WHAT YOU WILL DO: Scan the lines below for the word "Knowledge". Copy each line you find it in.

RECORDS PROVIDED:

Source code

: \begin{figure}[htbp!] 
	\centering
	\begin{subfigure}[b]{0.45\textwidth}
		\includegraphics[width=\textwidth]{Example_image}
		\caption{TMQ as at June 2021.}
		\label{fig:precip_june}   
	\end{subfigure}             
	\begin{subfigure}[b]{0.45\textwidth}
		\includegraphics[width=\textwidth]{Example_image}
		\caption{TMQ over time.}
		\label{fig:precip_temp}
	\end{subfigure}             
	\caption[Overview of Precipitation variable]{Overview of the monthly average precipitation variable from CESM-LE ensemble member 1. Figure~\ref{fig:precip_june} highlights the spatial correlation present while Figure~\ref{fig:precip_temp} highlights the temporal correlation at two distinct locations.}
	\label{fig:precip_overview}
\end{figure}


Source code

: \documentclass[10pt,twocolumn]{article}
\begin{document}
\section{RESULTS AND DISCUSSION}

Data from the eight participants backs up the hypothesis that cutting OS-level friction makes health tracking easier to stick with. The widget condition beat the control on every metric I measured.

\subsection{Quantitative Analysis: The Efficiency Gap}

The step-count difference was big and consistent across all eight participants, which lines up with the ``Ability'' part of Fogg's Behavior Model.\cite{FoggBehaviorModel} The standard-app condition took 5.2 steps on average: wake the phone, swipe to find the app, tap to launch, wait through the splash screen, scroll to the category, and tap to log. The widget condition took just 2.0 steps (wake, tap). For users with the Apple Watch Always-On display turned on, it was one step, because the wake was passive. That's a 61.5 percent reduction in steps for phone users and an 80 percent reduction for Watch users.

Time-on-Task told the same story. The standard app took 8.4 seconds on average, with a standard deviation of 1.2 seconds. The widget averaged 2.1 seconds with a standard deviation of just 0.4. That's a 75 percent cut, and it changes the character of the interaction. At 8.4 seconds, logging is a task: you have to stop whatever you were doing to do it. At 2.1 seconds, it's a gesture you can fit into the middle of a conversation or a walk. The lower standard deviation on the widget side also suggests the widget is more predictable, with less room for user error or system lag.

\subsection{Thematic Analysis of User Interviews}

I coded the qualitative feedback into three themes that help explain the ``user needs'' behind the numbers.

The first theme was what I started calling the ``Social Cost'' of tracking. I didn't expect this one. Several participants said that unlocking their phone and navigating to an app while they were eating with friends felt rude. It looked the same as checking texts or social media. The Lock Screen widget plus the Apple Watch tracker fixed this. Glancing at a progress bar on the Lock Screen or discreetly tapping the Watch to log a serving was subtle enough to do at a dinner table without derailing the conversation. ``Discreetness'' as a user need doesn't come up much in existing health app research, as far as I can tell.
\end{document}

--

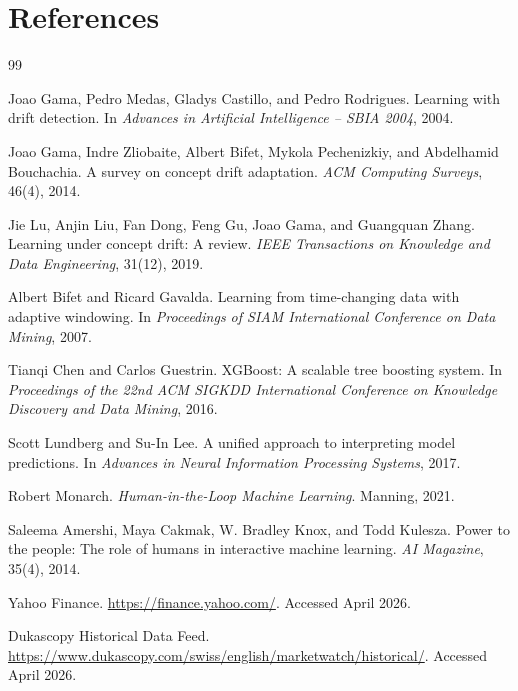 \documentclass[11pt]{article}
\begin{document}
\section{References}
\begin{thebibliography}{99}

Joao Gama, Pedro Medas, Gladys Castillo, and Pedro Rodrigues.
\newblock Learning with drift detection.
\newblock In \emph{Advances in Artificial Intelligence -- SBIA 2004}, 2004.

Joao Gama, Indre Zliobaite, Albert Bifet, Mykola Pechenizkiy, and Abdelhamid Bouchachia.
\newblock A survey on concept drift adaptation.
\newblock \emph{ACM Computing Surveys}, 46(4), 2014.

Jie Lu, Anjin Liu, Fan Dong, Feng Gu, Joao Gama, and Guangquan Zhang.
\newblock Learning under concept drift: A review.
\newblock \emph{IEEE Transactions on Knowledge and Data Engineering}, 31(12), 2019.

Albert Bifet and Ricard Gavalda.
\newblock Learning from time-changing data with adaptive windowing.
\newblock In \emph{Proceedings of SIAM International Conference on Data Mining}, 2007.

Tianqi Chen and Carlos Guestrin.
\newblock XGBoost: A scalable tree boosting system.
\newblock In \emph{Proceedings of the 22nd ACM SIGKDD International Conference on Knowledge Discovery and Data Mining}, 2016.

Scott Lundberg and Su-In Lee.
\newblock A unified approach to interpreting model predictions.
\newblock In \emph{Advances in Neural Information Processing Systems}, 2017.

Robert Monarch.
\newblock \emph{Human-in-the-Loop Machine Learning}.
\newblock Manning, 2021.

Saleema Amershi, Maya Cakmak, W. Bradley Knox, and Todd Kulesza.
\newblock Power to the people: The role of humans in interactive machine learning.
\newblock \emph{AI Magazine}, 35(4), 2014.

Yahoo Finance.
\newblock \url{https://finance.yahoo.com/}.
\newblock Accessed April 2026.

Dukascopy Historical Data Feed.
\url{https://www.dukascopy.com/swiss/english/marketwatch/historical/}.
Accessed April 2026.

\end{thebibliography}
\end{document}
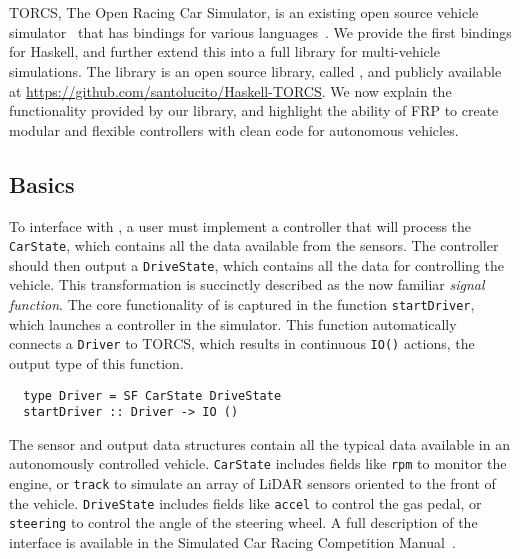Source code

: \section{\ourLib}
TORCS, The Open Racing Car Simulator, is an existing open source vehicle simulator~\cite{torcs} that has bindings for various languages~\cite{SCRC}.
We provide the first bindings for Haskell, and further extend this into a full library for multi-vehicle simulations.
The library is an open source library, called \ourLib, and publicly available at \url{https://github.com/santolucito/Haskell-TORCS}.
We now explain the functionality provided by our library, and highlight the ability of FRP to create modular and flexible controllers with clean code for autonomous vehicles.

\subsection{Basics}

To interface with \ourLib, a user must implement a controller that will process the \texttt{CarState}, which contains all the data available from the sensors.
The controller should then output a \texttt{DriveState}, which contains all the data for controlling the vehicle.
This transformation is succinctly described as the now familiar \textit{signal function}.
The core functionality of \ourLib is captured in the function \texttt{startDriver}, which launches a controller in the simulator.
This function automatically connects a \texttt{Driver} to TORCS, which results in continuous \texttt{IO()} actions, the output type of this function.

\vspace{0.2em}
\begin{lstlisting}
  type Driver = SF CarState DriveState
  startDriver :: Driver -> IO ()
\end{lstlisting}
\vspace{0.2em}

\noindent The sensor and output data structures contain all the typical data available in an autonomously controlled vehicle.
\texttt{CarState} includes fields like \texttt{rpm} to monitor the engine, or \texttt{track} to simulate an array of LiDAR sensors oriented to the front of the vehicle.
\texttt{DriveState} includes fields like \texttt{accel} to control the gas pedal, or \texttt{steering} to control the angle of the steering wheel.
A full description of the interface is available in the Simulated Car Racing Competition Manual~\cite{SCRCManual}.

---

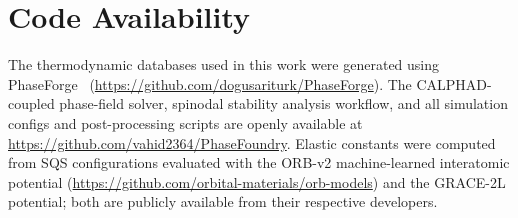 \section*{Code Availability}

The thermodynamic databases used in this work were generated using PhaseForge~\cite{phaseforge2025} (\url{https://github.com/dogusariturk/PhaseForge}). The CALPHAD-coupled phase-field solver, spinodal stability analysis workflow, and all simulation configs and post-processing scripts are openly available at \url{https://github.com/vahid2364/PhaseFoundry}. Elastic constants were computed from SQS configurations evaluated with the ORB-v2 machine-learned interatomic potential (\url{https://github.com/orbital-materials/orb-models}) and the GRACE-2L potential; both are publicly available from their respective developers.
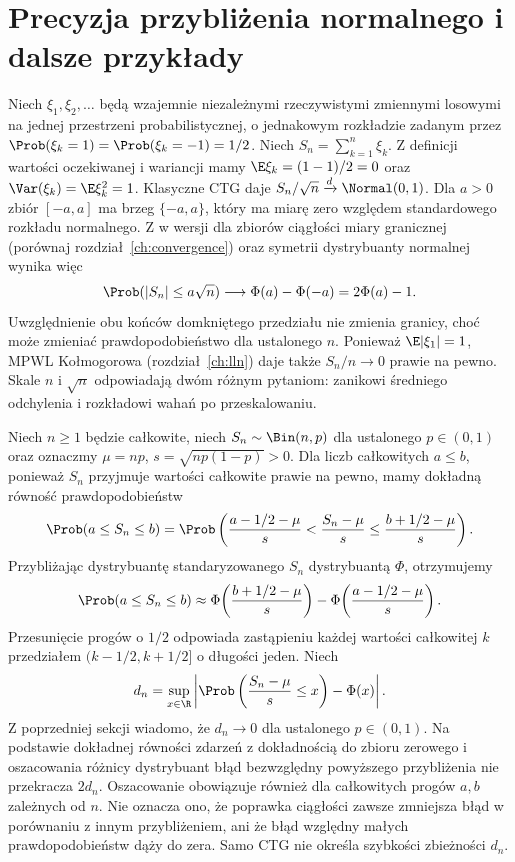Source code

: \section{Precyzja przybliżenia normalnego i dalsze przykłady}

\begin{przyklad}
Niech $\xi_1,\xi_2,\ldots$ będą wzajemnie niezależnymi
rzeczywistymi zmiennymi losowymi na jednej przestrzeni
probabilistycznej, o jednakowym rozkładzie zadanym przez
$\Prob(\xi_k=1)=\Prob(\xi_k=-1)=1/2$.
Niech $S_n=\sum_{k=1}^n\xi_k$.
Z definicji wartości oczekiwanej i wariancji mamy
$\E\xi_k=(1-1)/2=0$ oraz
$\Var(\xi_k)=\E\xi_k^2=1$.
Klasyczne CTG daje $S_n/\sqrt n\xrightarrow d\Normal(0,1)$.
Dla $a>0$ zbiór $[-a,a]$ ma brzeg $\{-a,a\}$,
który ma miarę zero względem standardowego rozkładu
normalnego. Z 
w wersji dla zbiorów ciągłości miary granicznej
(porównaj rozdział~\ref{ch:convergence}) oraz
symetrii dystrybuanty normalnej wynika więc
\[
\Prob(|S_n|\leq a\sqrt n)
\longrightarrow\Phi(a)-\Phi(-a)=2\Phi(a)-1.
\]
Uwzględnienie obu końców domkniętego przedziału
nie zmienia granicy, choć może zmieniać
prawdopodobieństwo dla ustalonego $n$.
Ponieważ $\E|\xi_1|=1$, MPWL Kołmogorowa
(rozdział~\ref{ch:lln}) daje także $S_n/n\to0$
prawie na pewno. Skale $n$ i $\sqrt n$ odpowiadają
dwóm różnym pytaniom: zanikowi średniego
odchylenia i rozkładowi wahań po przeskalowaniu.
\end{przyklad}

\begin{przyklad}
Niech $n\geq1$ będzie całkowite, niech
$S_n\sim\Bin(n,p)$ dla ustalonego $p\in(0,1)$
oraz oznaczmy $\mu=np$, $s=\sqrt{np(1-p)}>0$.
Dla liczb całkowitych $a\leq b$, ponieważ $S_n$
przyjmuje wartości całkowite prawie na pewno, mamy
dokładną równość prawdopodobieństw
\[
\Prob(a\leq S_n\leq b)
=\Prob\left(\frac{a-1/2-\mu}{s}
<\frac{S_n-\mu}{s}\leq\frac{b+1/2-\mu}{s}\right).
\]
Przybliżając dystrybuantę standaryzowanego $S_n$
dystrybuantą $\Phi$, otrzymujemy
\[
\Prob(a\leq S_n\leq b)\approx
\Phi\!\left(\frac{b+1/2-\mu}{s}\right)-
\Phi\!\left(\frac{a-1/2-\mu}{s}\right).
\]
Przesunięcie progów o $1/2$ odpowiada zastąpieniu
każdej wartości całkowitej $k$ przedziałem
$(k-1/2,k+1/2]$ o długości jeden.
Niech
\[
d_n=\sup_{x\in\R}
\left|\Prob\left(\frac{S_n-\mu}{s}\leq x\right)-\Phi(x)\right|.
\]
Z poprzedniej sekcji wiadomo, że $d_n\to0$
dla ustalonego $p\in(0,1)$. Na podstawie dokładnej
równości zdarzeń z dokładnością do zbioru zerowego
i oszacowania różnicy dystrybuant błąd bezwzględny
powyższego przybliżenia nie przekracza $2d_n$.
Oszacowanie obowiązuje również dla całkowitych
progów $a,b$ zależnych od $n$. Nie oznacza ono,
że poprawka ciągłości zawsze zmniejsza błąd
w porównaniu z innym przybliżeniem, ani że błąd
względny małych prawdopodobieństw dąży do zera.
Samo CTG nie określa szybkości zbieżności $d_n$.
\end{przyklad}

RESULT OF THIS TASK:
\newblock \emph{IEEE Transactions on Knowledge and Data Engineering}, 31(12), 2019.
\newblock In \emph{Proceedings of the 22nd ACM SIGKDD International Conference on Knowledge Discovery and Data Mining}, 2016.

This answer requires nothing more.